W art. 7 ust. 1 PZP czytamy, że Zamawiający przygotowuje i przeprowadza postępowanie o udzielenie zamówienia w sposób zapewniający zachowanie uczciwej konkurencji i równe traktowanie Wykonawców oraz zgodnie z zasadami proporcjonalności i przejrzystości.
Powyższa zasada gwarantuje Wykonawcom, że przygotowane przez Zamawiającego postępowanie jest prowadzone zgodnie z prawem i z zachowaniem naczelnych zasad zamówień publicznych.
W zakresie uczciwej konkurencji powyższy przepis został uzupełniony ustawą o zwalczaniu nieuczciwej konkurencji.
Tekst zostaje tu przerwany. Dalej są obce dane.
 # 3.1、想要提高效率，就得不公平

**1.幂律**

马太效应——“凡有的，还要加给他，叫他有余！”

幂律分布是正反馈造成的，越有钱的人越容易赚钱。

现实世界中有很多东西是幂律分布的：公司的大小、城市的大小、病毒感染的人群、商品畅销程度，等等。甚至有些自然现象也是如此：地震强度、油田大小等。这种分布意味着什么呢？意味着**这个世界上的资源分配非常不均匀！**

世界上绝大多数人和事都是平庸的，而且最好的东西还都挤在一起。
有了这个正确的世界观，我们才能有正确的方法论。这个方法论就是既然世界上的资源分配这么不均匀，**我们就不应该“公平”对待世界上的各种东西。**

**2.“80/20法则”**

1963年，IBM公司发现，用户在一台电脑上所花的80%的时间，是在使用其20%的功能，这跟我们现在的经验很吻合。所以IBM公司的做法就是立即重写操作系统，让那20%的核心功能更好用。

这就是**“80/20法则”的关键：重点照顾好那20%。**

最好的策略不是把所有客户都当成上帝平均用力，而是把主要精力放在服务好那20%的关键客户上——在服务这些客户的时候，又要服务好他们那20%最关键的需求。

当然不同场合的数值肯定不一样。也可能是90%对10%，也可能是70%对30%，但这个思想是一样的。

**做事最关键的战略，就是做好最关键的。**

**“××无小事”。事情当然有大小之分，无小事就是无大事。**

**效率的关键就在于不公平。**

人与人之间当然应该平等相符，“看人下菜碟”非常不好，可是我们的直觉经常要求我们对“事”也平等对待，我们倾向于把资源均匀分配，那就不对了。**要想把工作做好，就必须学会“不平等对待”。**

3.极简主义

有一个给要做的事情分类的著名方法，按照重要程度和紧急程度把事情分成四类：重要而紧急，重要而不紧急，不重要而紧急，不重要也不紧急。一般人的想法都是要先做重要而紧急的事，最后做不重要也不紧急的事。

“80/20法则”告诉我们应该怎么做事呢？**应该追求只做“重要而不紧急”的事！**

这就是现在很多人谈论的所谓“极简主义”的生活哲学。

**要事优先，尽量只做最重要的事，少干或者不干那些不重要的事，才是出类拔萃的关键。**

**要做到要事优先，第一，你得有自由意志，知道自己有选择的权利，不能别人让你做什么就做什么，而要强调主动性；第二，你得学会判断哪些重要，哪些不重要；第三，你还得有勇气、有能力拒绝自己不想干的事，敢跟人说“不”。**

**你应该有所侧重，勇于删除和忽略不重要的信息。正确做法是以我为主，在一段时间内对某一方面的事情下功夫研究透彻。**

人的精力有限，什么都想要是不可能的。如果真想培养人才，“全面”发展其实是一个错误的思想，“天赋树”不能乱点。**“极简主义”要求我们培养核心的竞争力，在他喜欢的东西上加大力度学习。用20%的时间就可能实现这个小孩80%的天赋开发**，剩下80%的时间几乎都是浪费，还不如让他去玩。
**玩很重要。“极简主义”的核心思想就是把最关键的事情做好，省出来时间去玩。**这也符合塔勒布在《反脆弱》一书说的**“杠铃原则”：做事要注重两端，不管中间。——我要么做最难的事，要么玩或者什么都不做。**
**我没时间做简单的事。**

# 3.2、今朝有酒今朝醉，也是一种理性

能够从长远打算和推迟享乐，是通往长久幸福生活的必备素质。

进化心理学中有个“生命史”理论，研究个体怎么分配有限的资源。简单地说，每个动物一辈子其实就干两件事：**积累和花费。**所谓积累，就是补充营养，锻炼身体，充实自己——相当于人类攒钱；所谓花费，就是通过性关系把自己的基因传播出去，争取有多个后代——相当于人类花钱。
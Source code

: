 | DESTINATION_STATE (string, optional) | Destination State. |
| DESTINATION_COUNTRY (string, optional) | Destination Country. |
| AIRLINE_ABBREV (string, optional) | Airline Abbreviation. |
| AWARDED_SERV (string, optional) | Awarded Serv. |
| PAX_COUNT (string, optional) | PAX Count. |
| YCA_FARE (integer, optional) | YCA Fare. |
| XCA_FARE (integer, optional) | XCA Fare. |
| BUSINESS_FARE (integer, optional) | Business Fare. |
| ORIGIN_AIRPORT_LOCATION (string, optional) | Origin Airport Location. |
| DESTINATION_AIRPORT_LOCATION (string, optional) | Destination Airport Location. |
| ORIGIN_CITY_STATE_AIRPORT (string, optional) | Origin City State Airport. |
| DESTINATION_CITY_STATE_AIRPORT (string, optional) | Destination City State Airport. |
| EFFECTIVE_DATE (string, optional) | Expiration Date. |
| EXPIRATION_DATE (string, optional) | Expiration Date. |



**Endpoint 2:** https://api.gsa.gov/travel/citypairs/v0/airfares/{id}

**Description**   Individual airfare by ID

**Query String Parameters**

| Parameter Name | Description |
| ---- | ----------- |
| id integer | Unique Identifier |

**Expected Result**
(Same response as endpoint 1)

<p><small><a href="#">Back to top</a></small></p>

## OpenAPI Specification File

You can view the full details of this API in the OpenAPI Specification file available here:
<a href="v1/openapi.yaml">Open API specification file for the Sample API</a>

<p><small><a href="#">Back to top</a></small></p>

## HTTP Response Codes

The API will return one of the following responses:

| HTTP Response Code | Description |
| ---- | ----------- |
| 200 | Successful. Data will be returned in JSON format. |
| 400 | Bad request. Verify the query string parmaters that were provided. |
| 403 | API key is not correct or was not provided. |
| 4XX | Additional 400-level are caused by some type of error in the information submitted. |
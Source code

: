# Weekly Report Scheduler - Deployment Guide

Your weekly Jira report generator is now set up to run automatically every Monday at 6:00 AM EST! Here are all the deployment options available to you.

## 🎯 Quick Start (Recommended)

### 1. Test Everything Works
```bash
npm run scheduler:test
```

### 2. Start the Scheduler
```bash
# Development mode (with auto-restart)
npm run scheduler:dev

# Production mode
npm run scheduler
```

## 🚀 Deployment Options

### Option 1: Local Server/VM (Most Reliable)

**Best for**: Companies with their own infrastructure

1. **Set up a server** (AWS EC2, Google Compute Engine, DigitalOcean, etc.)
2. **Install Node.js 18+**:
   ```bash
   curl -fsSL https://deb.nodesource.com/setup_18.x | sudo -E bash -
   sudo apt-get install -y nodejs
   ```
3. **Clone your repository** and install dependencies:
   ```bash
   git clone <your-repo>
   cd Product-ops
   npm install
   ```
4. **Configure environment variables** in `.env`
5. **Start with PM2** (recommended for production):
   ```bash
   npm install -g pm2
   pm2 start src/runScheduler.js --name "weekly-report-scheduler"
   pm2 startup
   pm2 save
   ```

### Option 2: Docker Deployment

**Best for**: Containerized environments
Jak bowiem stanowi art. 3 ust. 1 ustawy czynem nieuczciwej konkurencji jest działanie sprzeczne z prawem lub dobrymi obyczajami, jeżeli zagraża lub narusza interes innego przedsiębiorcy lub klienta.
O art. 7 ust. 1 PZP wypowiedział się Naczelny Sąd Administracyjny w Warszawie w nowym wyroku z 8 stycznia 2019 r. (sprawa o sygn. akt I GSK 315718).
Sąd orzekł, że aby móc stwierdzić naruszenie zasad określonych w art. 7 PZP nie jest konieczne, ani nawet potrzebne wykazanie, że faktycznie doszło do naruszenia konkurencyjności.
„W sytuacji, gdy wskazanemu i niezgodnemu z prawem warunkowi, towarzyszyło tylko ryzyko ograniczenia stosowania wskazanych zasad w prowadzonym postępowaniu, poprzez zniechęcenie potencjalnych Wykonawców do udziału w nim, w związku z tworzeniem przez Zamawiającego barier natury formalnej, to jest to już wystarczające do formułowania wniosku o naruszeniu zasad uczciwej konkurencji i równego traktowania.” (I GSK 3157/18).